Pour mener à bien cette évaluation des discriminations fondées sur l’origine dans l’accès aux biens et services, nous avons choisi de nous focaliser sur deux plateformes collaboratives françaises de premier plan : une plateforme de covoiturage qui permet de connecter des conducteurs ayant des places libres dans leurs voitures et des passagers (plateforme A) et une plateforme permettant aux utilisateurs de vendre et d’acheter plusieurs types de biens (plateforme B).
- A l’inverse d’Airbnb, peu d’études ont évalué la discrimination sur ces deux plateformes
- Il peut être intéressant d’évaluer la discrimination des deux côtés du marché.
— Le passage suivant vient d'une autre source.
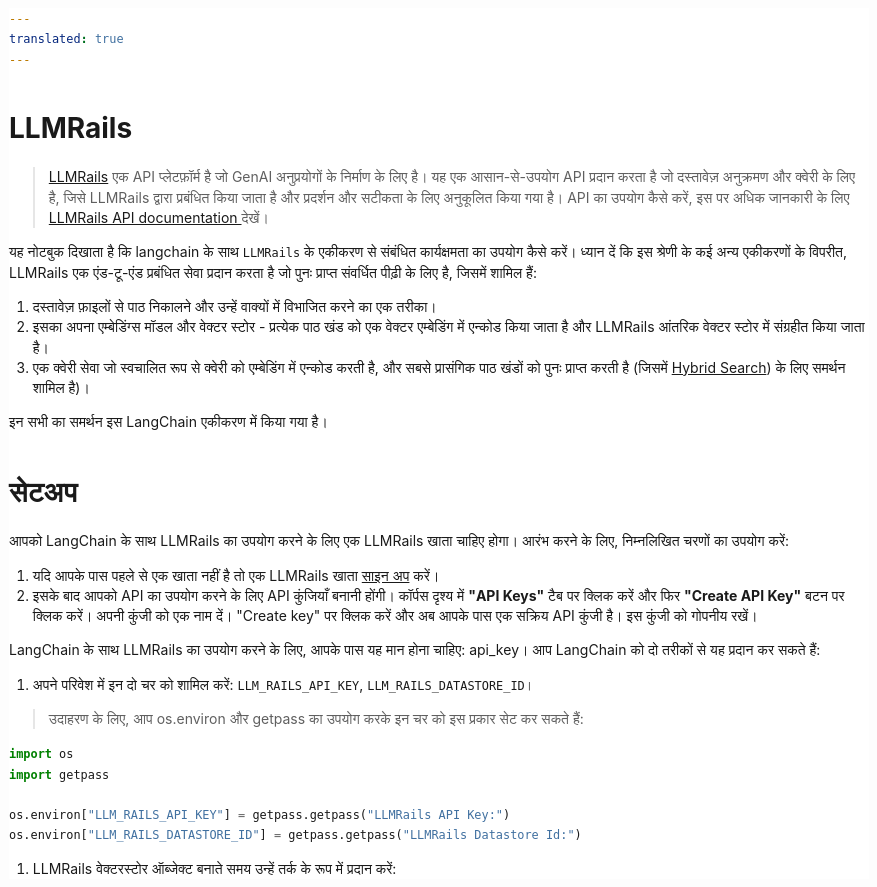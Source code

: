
 ```yaml
---
translated: true
---
```


# LLMRails

>[LLMRails](https://www.llmrails.com/) एक API प्लेटफ़ॉर्म है जो GenAI अनुप्रयोगों के निर्माण के लिए है। यह एक आसान-से-उपयोग API प्रदान करता है जो दस्तावेज़ अनुक्रमण और क्वेरी के लिए है, जिसे LLMRails द्वारा प्रबंधित किया जाता है और प्रदर्शन और सटीकता के लिए अनुकूलित किया गया है।
API का उपयोग कैसे करें, इस पर अधिक जानकारी के लिए [LLMRails API documentation ](https://docs.llmrails.com/) देखें।

यह नोटबुक दिखाता है कि langchain के साथ `LLMRails` के एकीकरण से संबंधित कार्यक्षमता का उपयोग कैसे करें।
ध्यान दें कि इस श्रेणी के कई अन्य एकीकरणों के विपरीत, LLMRails एक एंड-टू-एंड प्रबंधित सेवा प्रदान करता है जो पुनः प्राप्त संवर्धित पीढ़ी के लिए है, जिसमें शामिल हैं:
1. दस्तावेज़ फ़ाइलों से पाठ निकालने और उन्हें वाक्यों में विभाजित करने का एक तरीका।
2. इसका अपना एम्बेडिंग्स मॉडल और वेक्टर स्टोर - प्रत्येक पाठ खंड को एक वेक्टर एम्बेडिंग में एन्कोड किया जाता है और LLMRails आंतरिक वेक्टर स्टोर में संग्रहीत किया जाता है।
3. एक क्वेरी सेवा जो स्वचालित रूप से क्वेरी को एम्बेडिंग में एन्कोड करती है, और सबसे प्रासंगिक पाठ खंडों को पुनः प्राप्त करती है (जिसमें [Hybrid Search](https://docs.llmrails.com/datastores/search)) के लिए समर्थन शामिल है)।

इन सभी का समर्थन इस LangChain एकीकरण में किया गया है।

# सेटअप

आपको LangChain के साथ LLMRails का उपयोग करने के लिए एक LLMRails खाता चाहिए होगा। आरंभ करने के लिए, निम्नलिखित चरणों का उपयोग करें:
1. यदि आपके पास पहले से एक खाता नहीं है तो एक LLMRails खाता [साइन अप](https://console.llmrails.com/signup) करें।
2. इसके बाद आपको API का उपयोग करने के लिए API कुंजियाँ बनानी होंगी। कॉर्पस दृश्य में **"API Keys"** टैब पर क्लिक करें और फिर **"Create API Key"** बटन पर क्लिक करें। अपनी कुंजी को एक नाम दें। "Create key" पर क्लिक करें और अब आपके पास एक सक्रिय API कुंजी है। इस कुंजी को गोपनीय रखें।

LangChain के साथ LLMRails का उपयोग करने के लिए, आपके पास यह मान होना चाहिए: api_key।
आप LangChain को दो तरीकों से यह प्रदान कर सकते हैं:

1. अपने परिवेश में इन दो चर को शामिल करें: `LLM_RAILS_API_KEY`, `LLM_RAILS_DATASTORE_ID`।

> उदाहरण के लिए, आप os.environ और getpass का उपयोग करके इन चर को इस प्रकार सेट कर सकते हैं:

```python
import os
import getpass

os.environ["LLM_RAILS_API_KEY"] = getpass.getpass("LLMRails API Key:")
os.environ["LLM_RAILS_DATASTORE_ID"] = getpass.getpass("LLMRails Datastore Id:")
```

1. LLMRails वेक्टरस्टोर ऑब्जेक्ट बनाते समय उन्हें तर्क के रूप में प्रदान करें:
Ainsi, ces deux plateformes nous permettent de regarder à la fois le comportement des conducteurs/vendeurs et des passagers/acheteurs.
- Les caractéristiques de ces deux plateformes nous permettent d’identifier certains mécanismes nouveaux (discrimination selon sécurisation du paiement/interaction pour la plateforme B et discrimination selon réputation pour la plateforme A)
- Le gros volume de transactions permet d’étudier plusieurs mécanismes sous-jacents de la discrimination (selon le niveau de sécurisation, de l’interaction, de la concurrence)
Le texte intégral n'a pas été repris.